# What needs to be done
Could you restate every entry word for word, minus the pictures?

# Task data
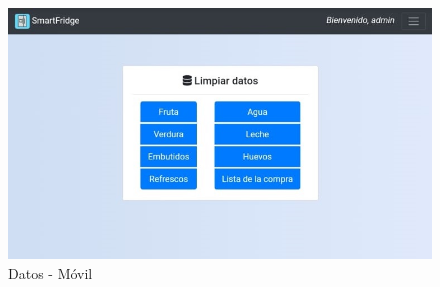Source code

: \begin{figure}[h] 
    \centering
    \includegraphics[width=.50\textwidth]{capitulos/anexotres/Phone/DataBase.jpeg}
    \caption{Datos - Móvil}
    \label{fig:databasephone}
\end{figure}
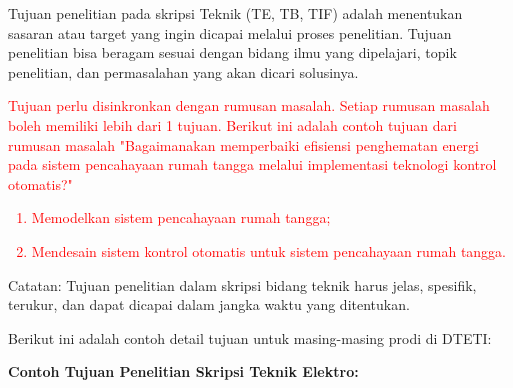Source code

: Tujuan penelitian pada skripsi Teknik (TE, TB, TIF) adalah menentukan sasaran atau target yang ingin dicapai melalui proses penelitian. Tujuan penelitian bisa beragam sesuai dengan bidang ilmu yang dipelajari, topik penelitian, dan permasalahan yang akan dicari solusinya.

%
%
%


\textcolor{red}{Tujuan perlu disinkronkan dengan rumusan masalah. Setiap rumusan masalah boleh memiliki lebih dari 1 tujuan. Berikut ini adalah contoh tujuan dari rumusan masalah "Bagaimanakan memperbaiki efisiensi penghematan energi pada sistem pencahayaan rumah tangga melalui implementasi teknologi kontrol otomatis?"
\begin{enumerate}
	\item Memodelkan sistem pencahayaan rumah tangga;
	\item Mendesain sistem kontrol otomatis untuk sistem pencahayaan rumah tangga.
\end{enumerate}
}

\noindent Catatan: Tujuan penelitian dalam skripsi bidang teknik harus jelas, spesifik, terukur, dan dapat dicapai dalam jangka waktu yang ditentukan.

Berikut ini adalah contoh detail tujuan untuk masing-masing prodi di DTETI:

\newpage
\vspace{5mm}
\textbf{Contoh Tujuan Penelitian Skripsi Teknik Elektro:}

# Your solution
Source code

: \begin{figure}[h] 
    \centering
    \includegraphics[width=.50\textwidth]{capitulos/anexotres/Phone/DataBase.jpeg}
    \caption{Datos - Móvil}
    \label{fig:databasephone}
\end{figure}
Source code

: Tujuan penelitian pada skripsi Teknik (TE, TB, TIF) adalah menentukan sasaran atau target yang ingin dicapai melalui proses penelitian. Tujuan penelitian bisa beragam sesuai dengan bidang ilmu yang dipelajari, topik penelitian, dan permasalahan yang akan dicari solusinya.

%
%
%


\textcolor{red}{Tujuan perlu disinkronkan dengan rumusan masalah. Setiap rumusan masalah boleh memiliki lebih dari 1 tujuan. Berikut ini adalah contoh tujuan dari rumusan masalah "Bagaimanakan memperbaiki efisiensi penghematan energi pada sistem pencahayaan rumah tangga melalui implementasi teknologi kontrol otomatis?"
\begin{enumerate}
	\item Memodelkan sistem pencahayaan rumah tangga;
	\item Mendesain sistem kontrol otomatis untuk sistem pencahayaan rumah tangga.
\end{enumerate}
}

\noindent Catatan: Tujuan penelitian dalam skripsi bidang teknik harus jelas, spesifik, terukur, dan dapat dicapai dalam jangka waktu yang ditentukan.

Berikut ini adalah contoh detail tujuan untuk masing-masing prodi di DTETI:

\newpage
\vspace{5mm}
\textbf{Contoh Tujuan Penelitian Skripsi Teknik Elektro:}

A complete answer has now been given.